Towering over fashionable Nihonbashi, the Mandarin Oriental rises like a great glass tree. Reception is on the 38th floor and the lifts rush you there ear-poppingly fast.
The hotel is an oasis; its lofty reception so quiet that you can hear the sigh each time a shop-weary guest steps into this temple of serenity. Down below, Nihonbashi, Tokyo's Knightsbridge, surges with traffic jams and salarymen crisscrossing the streets in identical white shirts. But 600 feet up in the air, all that bustle is forgotten.
The Mandarin Tokyo has won just about every award there is since it opened in 2006. No doubt Sushi Sora, its newly opened sushi restaurant, will soon be adding more trophies to the manager's display case. This most exclusive of dining areas not only has superb views of the new Tokyo Tower (the tallest building in Japan), but it seats only eight people, for whom dishes are individually created by a sushi master. It's an appropriate addition to Nihonbashi, as many will tell you that modern-day sushi was invented in this part of Tokyo.

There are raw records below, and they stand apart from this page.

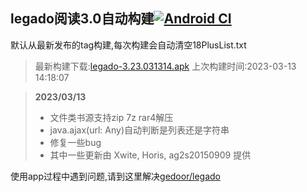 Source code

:## legado阅读3.0自动构建[![Android CI](https://github.com/10bits/gedoor-Build/workflows/Android%20CI/badge.svg)](https://github.com/10bits/gedoor-Build/actions)

默认从最新发布的tag构建,每次构建会自动清空18PlusList.txt

> 最新构建下载:[legado-3.23.031314.apk](https://github.com/crby2333/gedoor-Build/releases/download/legado-3.23.031314/legado-3.23.031314.apk) 上次构建时间:2023-03-13 14:18:07
<!--start-->
> **2023/03/13**
> 
> * 文件类书源支持zip 7z rar4解压
> * java.ajax(url: Any)自动判断是列表还是字符串
> * 修复一些bug
> * 其中一些更新由 Xwite, Horis, ag2s20150909 提供
<!--end-->
  
使用app过程中遇到问题,请到这里解决[gedoor/legado](https://github.com/gedoor/legado/issues)

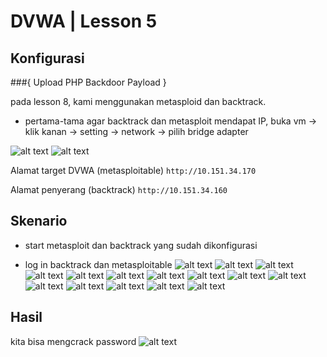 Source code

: # DVWA | Lesson 5
## Konfigurasi

###{ Upload PHP Backdoor Payload }

pada lesson 8, kami menggunakan metasploid dan backtrack.

- pertama-tama agar backtrack dan metasploit mendapat IP, buka vm -> klik kanan -> setting -> network -> pilih bridge adapter

![alt text](./backtrack.png)
![alt text](./metasploit.png)

Alamat target DVWA (metasploitable) 
`http://10.151.34.170`

Alamat penyerang (backtrack)
`http://10.151.34.160`


## Skenario

- start metasploit dan backtrack yang sudah dikonfigurasi

- log in backtrack dan metasploitable
![alt text](./1.png)
![alt text](./2.png)
![alt text](./3.png)
![alt text](./4.png)
![alt text](./5.png)
![alt text](./6.png)
![alt text](./7.png)
![alt text](./8.png)
![alt text](./9.png)
![alt text](./10.png)
![alt text](./11.png)
![alt text](./12.png)
![alt text](./13.png)
![alt text](./14.png)
![alt text](./15.png)




## Hasil
kita bisa mengcrack password 
![alt text](./sukses.png) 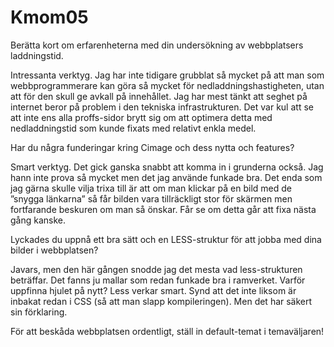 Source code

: Kmom05
===============================

Berätta kort om erfarenheterna med din undersökning av webbplatsers laddningstid.

Intressanta verktyg. Jag har inte tidigare grubblat så mycket på att man som webbprogrammerare kan göra så mycket för nedladdningshastigheten, utan att för den skull ge avkall på innehållet. Jag har mest tänkt att seghet på internet beror på problem i den tekniska infrastrukturen. Det var kul att se att inte ens alla proffs-sidor brytt sig om att optimera detta med nedladdningstid som kunde fixats med relativt enkla medel.

Har du några funderingar kring Cimage och dess nytta och features?

Smart verktyg. Det gick ganska snabbt att komma in i grunderna också. Jag hann inte prova så mycket men det jag använde funkade bra. Det enda som jag gärna skulle vilja trixa till är att om man klickar på en bild med de ”snygga länkarna” så får bilden vara tillräckligt stor för skärmen men fortfarande beskuren om man så önskar. Får se om detta går att fixa nästa gång kanske.

Lyckades du uppnå ett bra sätt och en LESS-struktur för att jobba med dina bilder i webbplatsen?

Javars, men den här gången snodde jag det mesta vad less-strukturen beträffar. Det fanns ju mallar som redan funkade bra i ramverket. Varför uppfinna hjulet på nytt? Less verkar smart. Synd att det inte liksom är inbakat redan i CSS (så att man slapp kompileringen). Men det har säkert sin förklaring.

För att beskåda webbplatsen ordentligt, ställ in default-temat i temaväljaren!
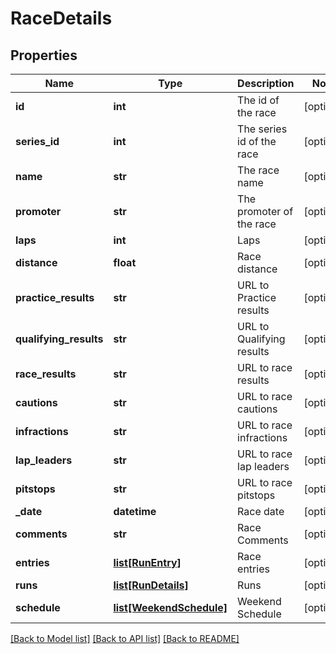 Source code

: # RaceDetails

## Properties
Name | Type | Description | Notes
------------ | ------------- | ------------- | -------------
**id** | **int** | The id of the race | [optional] 
**series_id** | **int** | The series id of the race | [optional] 
**name** | **str** | The race name | [optional] 
**promoter** | **str** | The promoter of the race | [optional] 
**laps** | **int** | Laps | [optional] 
**distance** | **float** | Race distance | [optional] 
**practice_results** | **str** | URL to Practice results | [optional] 
**qualifying_results** | **str** | URL to Qualifying results | [optional] 
**race_results** | **str** | URL to race results | [optional] 
**cautions** | **str** | URL to race cautions | [optional] 
**infractions** | **str** | URL to race infractions | [optional] 
**lap_leaders** | **str** | URL to race lap leaders | [optional] 
**pitstops** | **str** | URL to race pitstops | [optional] 
**_date** | **datetime** | Race date | [optional] 
**comments** | **str** | Race Comments | [optional] 
**entries** | [**list[RunEntry]**](RunEntry.md) | Race entries | [optional] 
**runs** | [**list[RunDetails]**](RunDetails.md) | Runs | [optional] 
**schedule** | [**list[WeekendSchedule]**](WeekendSchedule.md) | Weekend Schedule | [optional] 

[[Back to Model list]](../README.md#documentation-for-models) [[Back to API list]](../README.md#documentation-for-api-endpoints) [[Back to README]](../README.md)

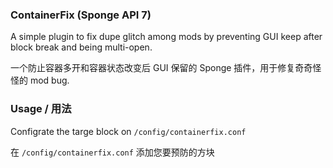 ### ContainerFix (Sponge API 7)

A simple plugin to fix dupe glitch among mods by preventing GUI keep after block break and being multi-open. 

一个防止容器多开和容器状态改变后 GUI 保留的 Sponge 插件，用于修复奇奇怪怪的 mod bug. 

### Usage / 用法

Configrate the targe block on `/config/containerfix.conf`

在 `/config/containerfix.conf` 添加您要预防的方块
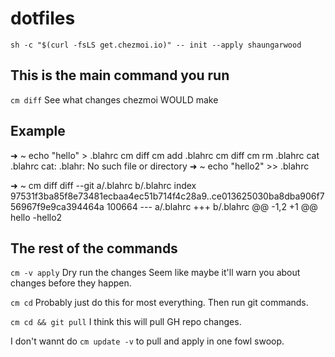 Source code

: # dotfiles

`sh -c "$(curl -fsLS get.chezmoi.io)" -- init --apply shaungarwood`

## This is the main command you run
`cm diff`
See what changes chezmoi WOULD make


## Example
➜  ~ echo "hello" > .blahrc
cm diff
cm add .blahrc
cm diff
cm rm .blahrc
cat .blahrc
cat: .blahr: No such file or directory
➜  ~ echo "hello2" >> .blahrc

➜  ~ cm diff
diff --git a/.blahrc b/.blahrc
index 97531f3ba85f8e73481ecbaa4ec51b714f4c28a9..ce013625030ba8dba906f756967f9e9ca394464a 100664
--- a/.blahrc
+++ b/.blahrc
@@ -1,2 +1 @@
 hello
-hello2




## The rest of the commands
`cm -v apply`
Dry run the changes
Seem like maybe it'll warn you about changes before they happen.

`cm cd`
Probably just do this for most everything. Then run git commands.

`cm cd && git pull`
I think this will pull GH repo changes.

I don't wannt do `cm update -v` to pull and apply in one fowl swoop.
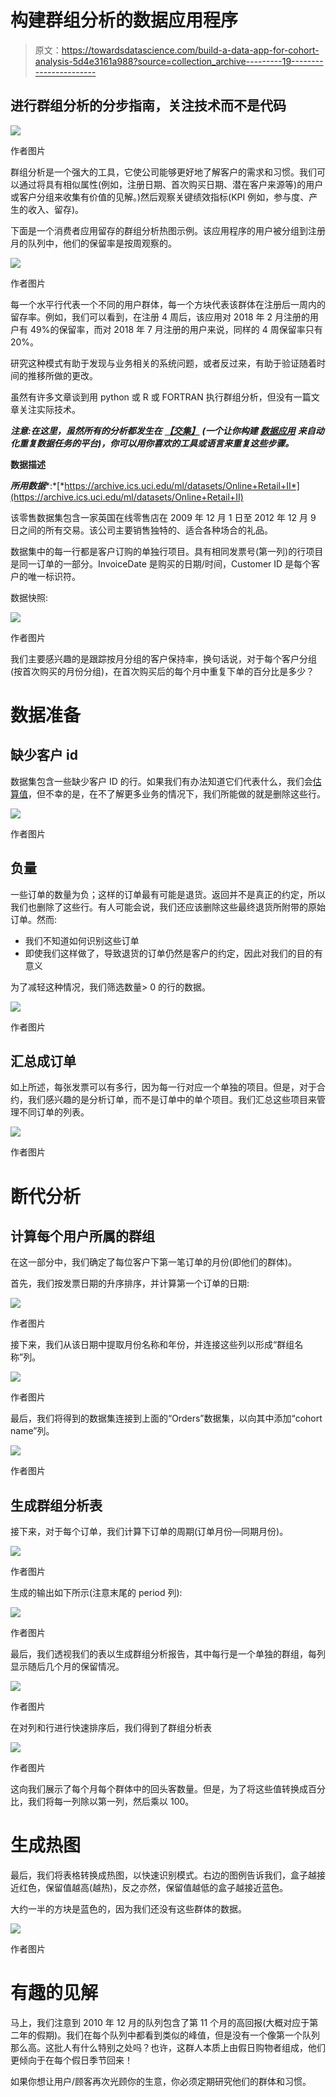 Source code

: # 构建群组分析的数据应用程序

> 原文：<https://towardsdatascience.com/build-a-data-app-for-cohort-analysis-5d4e3161a988?source=collection_archive---------19----------------------->

## 进行群组分析的分步指南，关注技术而不是代码

![](img/9a76967e3652549c73716bae552a89b9.png)

作者图片

群组分析是一个强大的工具，它使公司能够更好地了解客户的需求和习惯。我们可以通过将具有相似属性(例如，注册日期、首次购买日期、潜在客户来源等)的用户或客户分组来收集有价值的见解。)然后观察关键绩效指标(KPI 例如，参与度、产生的收入、留存)。

下面是一个消费者应用留存的群组分析热图示例。该应用程序的用户被分组到注册月的队列中，他们的保留率是按周观察的。

![](img/e76496f97bfcbd4f0b59bf10029f43e1.png)

作者图片

每一个水平行代表一个不同的用户群体，每一个方块代表该群体在注册后一周内的留存率。例如，我们可以看到，在注册 4 周后，该应用对 2018 年 2 月注册的用户有 49%的保留率，而对 2018 年 7 月注册的用户来说，同样的 4 周保留率只有 20%。

研究这种模式有助于发现与业务相关的系统问题，或者反过来，有助于验证随着时间的推移所做的更改。

虽然有许多文章谈到用 python 或 R 或 FORTRAN 执行群组分析，但没有一篇文章关注实际技术。

***注意:在这里，虽然所有的分析都发生在*** [***【交集】***](https://intersectlabs.io) ***(一个让你构建*** [***数据应用***](https://www.intersectlabs.io/post/what-is-a-data-app) ***来自动化重复数据任务的平台)，你可以用你喜欢的工具或语言来重复这些步骤。***

**数据描述**

***所用数据****:*[*https://archive.ics.uci.edu/ml/datasets/Online+Retail+II*](https://archive.ics.uci.edu/ml/datasets/Online+Retail+II)

该零售数据集包含一家英国在线零售店在 2009 年 12 月 1 日至 2012 年 12 月 9 日之间的所有交易。该公司主要销售独特的、适合各种场合的礼品。

数据集中的每一行都是客户订购的单独行项目。具有相同发票号(第一列)的行项目是同一订单的一部分。InvoiceDate 是购买的日期/时间，Customer ID 是每个客户的唯一标识符。

数据快照:

![](img/200403e2530347e52297aacdc9df275f.png)

作者图片

我们主要感兴趣的是跟踪按月分组的客户保持率，换句话说，对于每个客户分组(按首次购买的月份分组)，在首次购买后的每个月中重复下单的百分比是多少？

# 数据准备

## **缺少客户 id**

数据集包含一些缺少客户 ID 的行。如果我们有办法知道它们代表什么，我们会[估算值](/a-comprehensive-guide-to-data-imputation-e82eadc22609)，但不幸的是，在不了解更多业务的情况下，我们所能做的就是删除这些行。

![](img/a43149f82da0a10590c26910983d371f.png)

作者图片

## **负量**

一些订单的数量为负；这样的订单最有可能是退货。返回并不是真正的约定，所以我们也删除了这些行。有人可能会说，我们还应该删除这些最终退货所附带的原始订单。然而:

*   我们不知道如何识别这些订单
*   即使我们这样做了，导致退货的订单仍然是客户的约定，因此对我们的目的有意义

为了减轻这种情况，我们筛选数量> 0 的行的数据。

![](img/3d558ad253eb089cad33548febfec7d4.png)

作者图片

## **汇总成订单**

如上所述，每张发票可以有多行，因为每一行对应一个单独的项目。但是，对于合约，我们感兴趣的是分析订单，而不是订单中的单个项目。我们汇总这些项目来管理不同订单的列表。

![](img/4b3442198db4b42b7a700c479489062b.png)

作者图片

# 断代分析

## 计算每个用户所属的群组

在这一部分中，我们确定了每位客户下第一笔订单的月份(即他们的群体)。

首先，我们按发票日期的升序排序，并计算第一个订单的日期:

![](img/8ec8a55e4f0016ba3754c1e612701a82.png)

作者图片

接下来，我们从该日期中提取月份名称和年份，并连接这些列以形成“群组名称”列。

![](img/cab8aa61e1693873c30f75bcfad4cc0d.png)

作者图片

最后，我们将得到的数据集连接到上面的“Orders”数据集，以向其中添加“cohort name”列。

![](img/cab8aa61e1693873c30f75bcfad4cc0d.png)

作者图片

## 生成群组分析表

接下来，对于每个订单，我们计算下订单的周期(订单月份—同期月份)。

![](img/d6a1d45b727145c71b45309512ce8676.png)

作者图片

生成的输出如下所示(注意末尾的 period 列):

![](img/77010f6d16dff77c36b2f92b168ecbbb.png)

作者图片

最后，我们透视我们的表以生成群组分析报告，其中每行是一个单独的群组，每列显示随后几个月的保留情况。

![](img/07843590672e3ecbe7f25b5dbf8f324a.png)

作者图片

在对列和行进行快速排序后，我们得到了群组分析表

![](img/d8bc988f1623f439bc6ecfd4160c8726.png)

作者图片

这向我们展示了每个月每个群体中的回头客数量。但是，为了将这些值转换成百分比，我们将每一列除以第一列，然后乘以 100。

# 生成热图

最后，我们将表格转换成热图，以快速识别模式。右边的图例告诉我们，盒子越接近红色，保留值越高(越热)，反之亦然，保留值越低的盒子越接近蓝色。

大约一半的方块是蓝色的，因为我们还没有这些群体的数据。

![](img/ea0e3de5d78fa7acda94fd5f7e521299.png)

作者图片

# 有趣的见解

马上，我们注意到 2010 年 12 月的队列包含了第 11 个月的高回报(大概对应于第二年的假期)。我们在每个队列中都看到类似的峰值，但是没有一个像第一个队列那么高。这批人有什么特别之处吗？也许，这群人本质上由假日购物者组成，他们更倾向于在每个假日季节回来！

如果你想让用户/顾客再次光顾你的生意，你必须定期研究他们的群体和习惯。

The 178 rooms are located on eight floors beneath reception, each with vertiginous floor-to-ceiling views down and across Tokyo. Decor is a calming mix of wood fittings, cream walls, black lacquer and marble. Levels of comfort are suitably extraordinary. Large lacquer boxes at the foot of the bed contain pyjamas, yukata (kimono) and slippers. The desk lamp is a work of art by Ross Lovegrove (the man who designed the Sony Walkman) that snaps open at you. Binoculars by Olympus are provided for enjoying that view in detail. As for the lavatory, it is a most complex piece of machinery, designed by Toto, the company that invented the Washlet. Washlets combine the functions of bidet and lavatory with an electronically warmed seat that Europeans find mildly worrying. This state-of-the-art Toto not only has wall-mounted buttons to direct the jets of water but also buttons for "oscillating" and "extra deodorising". Toiletries are by Aromatherapy Associates.
The food and drink
You'd have to stay a while to eat your way around the Mandarin Oriental. There are eight restaurants, including a French open kitchen and all-day Asian dining on the 37th floor. Sushi Sora (Sky Sushi) on the 38th is a special experience, with sushi master Yuji Inaizumi preparing the food at a table made from 350-year-old cedar. His eight guests watch Yuji patting and moulding the rice in a series of rapid hand gestures, like a conjurer. Expect to pay 15,000 yen (£120) a head for dinner, excluding wine. Ideally, do exclude the wine if you can. The first drink is free but thereafter Tokyo prices cut in.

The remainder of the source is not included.